◆ Exercise aim: Using the data that follows, state the number of lines holding the word "each", and give no other output.

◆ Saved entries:
○ ○ ○ ○ ○ ○ ○

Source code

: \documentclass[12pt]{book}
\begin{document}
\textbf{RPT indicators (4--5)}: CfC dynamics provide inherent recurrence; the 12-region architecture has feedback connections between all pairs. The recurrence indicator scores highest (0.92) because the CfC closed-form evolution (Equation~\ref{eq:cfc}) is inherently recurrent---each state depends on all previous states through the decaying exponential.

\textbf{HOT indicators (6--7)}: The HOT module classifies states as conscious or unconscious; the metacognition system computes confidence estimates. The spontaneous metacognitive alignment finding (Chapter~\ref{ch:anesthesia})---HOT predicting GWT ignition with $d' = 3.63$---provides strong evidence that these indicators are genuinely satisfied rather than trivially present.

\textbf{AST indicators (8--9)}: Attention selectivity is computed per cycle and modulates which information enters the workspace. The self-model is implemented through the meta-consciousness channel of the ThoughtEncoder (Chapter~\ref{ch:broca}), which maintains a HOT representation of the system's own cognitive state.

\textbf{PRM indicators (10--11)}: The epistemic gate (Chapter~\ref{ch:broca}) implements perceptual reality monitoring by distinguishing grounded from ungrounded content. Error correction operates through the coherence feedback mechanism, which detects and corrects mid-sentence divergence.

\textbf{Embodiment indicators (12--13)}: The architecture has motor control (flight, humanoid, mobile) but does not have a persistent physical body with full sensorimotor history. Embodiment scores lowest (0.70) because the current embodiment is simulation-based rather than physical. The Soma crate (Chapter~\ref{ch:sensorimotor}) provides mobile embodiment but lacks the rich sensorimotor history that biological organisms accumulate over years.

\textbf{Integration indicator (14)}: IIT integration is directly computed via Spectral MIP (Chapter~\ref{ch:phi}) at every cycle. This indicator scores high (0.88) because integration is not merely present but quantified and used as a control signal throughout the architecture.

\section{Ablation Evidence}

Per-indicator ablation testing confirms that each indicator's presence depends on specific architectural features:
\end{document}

○ ○ ○ ○ ○ ○ ○

◆ Answer to the exercise: 2